Schlumberger Limited today reported full-year 2013 revenue from continuing operations of $45.27 billion versus $41.73 billion in 2012.
Full-year 2013 income from continuing operations attributable to Schlumberger, excluding charges and credits, was $6.33 billion, representing diluted earnings-per-share of $4.75 versus $4.01 in 2012.
Fourth-quarter 2013 revenue was $11.91 billion versus $11.61 billion in the third quarter of 2013, and $11.08 billion in the fourth quarter of 2012.
Income from continuing operations attributable to Schlumberger, excluding charges and credits, was $1.79 billion—an increase of 4% sequentially and an increase of 28% year-on-year. Diluted earnings-per-share from continuing operations, excluding charges and credits, was $1.35 versus $1.29 in the previous quarter, and $1.04 in the fourth quarter of 2012.
Schlumberger recorded charges of $0.09 per share in the fourth quarter of 2013 versus $0.06 per share in the fourth quarter of 2012. Schlumberger did not record any charges or credits in the third quarter of 2013.
Oilfield Services revenue of $11.91 billion was up 3% sequentially and increased 7% year-on-year. Oilfield Services pretax operating income of $2.60 billion was up 4% sequentially and increased 23% year-on-year.
Schlumberger CEO Paal Kibsgaard commented, “We ended 2013 with revenue of more than $45 billion, up 8%, and growing for the fourth consecutive year. International Area revenue grew by $3.2 billion, or 11%, from higher exploration and development activity–both offshore and in key land markets. In North America, we demonstrated continued resilience to the challenges of the land markets by growing the business by close to $400 million, or 3%, aided by our strong position in the offshore market, particularly in the US Gulf of Mexico. Full-year pretax operating income grew 15%, with International delivering a 24% increase and International margin expanding by more than 200 basis points for the second consecutive year to reach 22.2% while still posting a margin of 19.7% in North America.
Our fourth-quarter results were driven by solid activity in key international markets and strong year-end product, software and multiclient seismic sales in almost all areas. Growth was strongest internationally, where revenue set a new record high, but all Areas recorded sequential growth underpinned by the quality and efficiency of our execution.

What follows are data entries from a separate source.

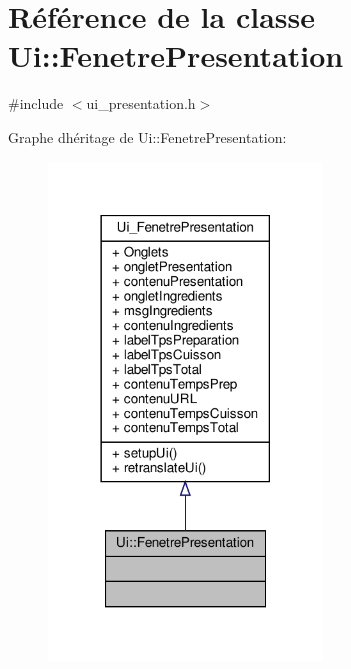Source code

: \hypertarget{class_ui_1_1_fenetre_presentation}{}\section{Référence de la classe Ui\+:\+:Fenetre\+Presentation}
\label{class_ui_1_1_fenetre_presentation}


{\ttfamily \#include $<$ui\+\_\+presentation.\+h$>$}



Graphe d\textquotesingle{}héritage de Ui\+:\+:Fenetre\+Presentation\+:
\nopagebreak
\begin{figure}[H]
\begin{center}
\leavevmode
\includegraphics[width=206pt]{class_ui_1_1_fenetre_presentation__inherit__graph}
\end{center}
\end{figure}


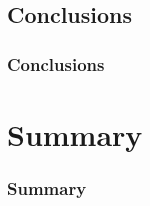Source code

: \documentclass{beamer}
\begin{document}
\subsection{Conclusions}
\begin{frame}
\frametitle{Conclusions}

\end{frame}


\section{Summary}

\begin{frame}
\frametitle{Summary}

\end{frame}
\end{document}
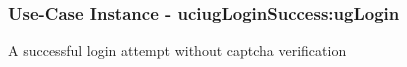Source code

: 
	\subsubsection{Use-Case Instance - uciugLoginSuccess:ugLogin}
	
	A successful login attempt without captcha verification		  
	\begin{operationmodel}
	
	\end{operationmodel}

Overall results were, however, impacted by the temporary shutdown of activity in South Iraq and seasonal slowdowns in North America, the North Sea, Russia and China.
Geographical results were led by the Middle East & Asia, with continuing strength in the key markets of Saudi Arabia and the United Arab Emirates as well as in exploration activity in Malaysia and Australia. Deepwater exploration work and strong project management activity in Argentina and Ecuador led Latin America higher, while Europe/CIS/Africa made progress through significant activity in Angola, Azerbaijan and Turkmenistan. In North America, deepwater activity in the Gulf of Mexico continued to be strong, while on land increased service intensity, improved efficiency, market share gains, and new technology uptake was again offset by further pricing weakness in most product lines.
Among the Technologies, year-end sales most benefited the Production and Reservoir Characterization groups. Software and multiclient license sales were more than sufficient to offset seasonal effects in WesternGeco and Wireline activity as seismic surveys and exploration drilling projects were completed in northern regions. Underlying activity was robust for the Drilling Group on international demand in key markets and grew in Mexico, Saudi Arabia and Iraq for integrated project management work. New technology sales remained strong across all groups, offering select opportunities for higher pricing in a competitive international market.
The overall global economic outlook continues largely unchanged, with fundamentals continuing to improve in the U.S., and Europe seemingly set for stronger growth. These positive effects should overcome lower growth in some developing economies and support a continuing rebound in the world economy. Largely as a result, forecasts for oil demand in 2014 have been revised upwards to reach the highest demand growth in several years. Supply is expected to keep pace with demand, with the market, therefore, remaining well balanced. Natural gas prices internationally should be supported by demand in Asia and Europe. In the U.S., we see no change in fundamentals, with any meaningful recovery in dry gas drilling activity some way out in the future.
The quality of our results in 2013 was driven by strong new technology sales and an unwavering focus on execution and resource management. With E&P spending expected to grow further in 2014, led by international activity and continuing strength in deepwater US Gulf of Mexico, we remain positive about the year ahead on the back of a well-balanced business portfolio, wide geographical footprint and strong operational, organizational, and executional capability.”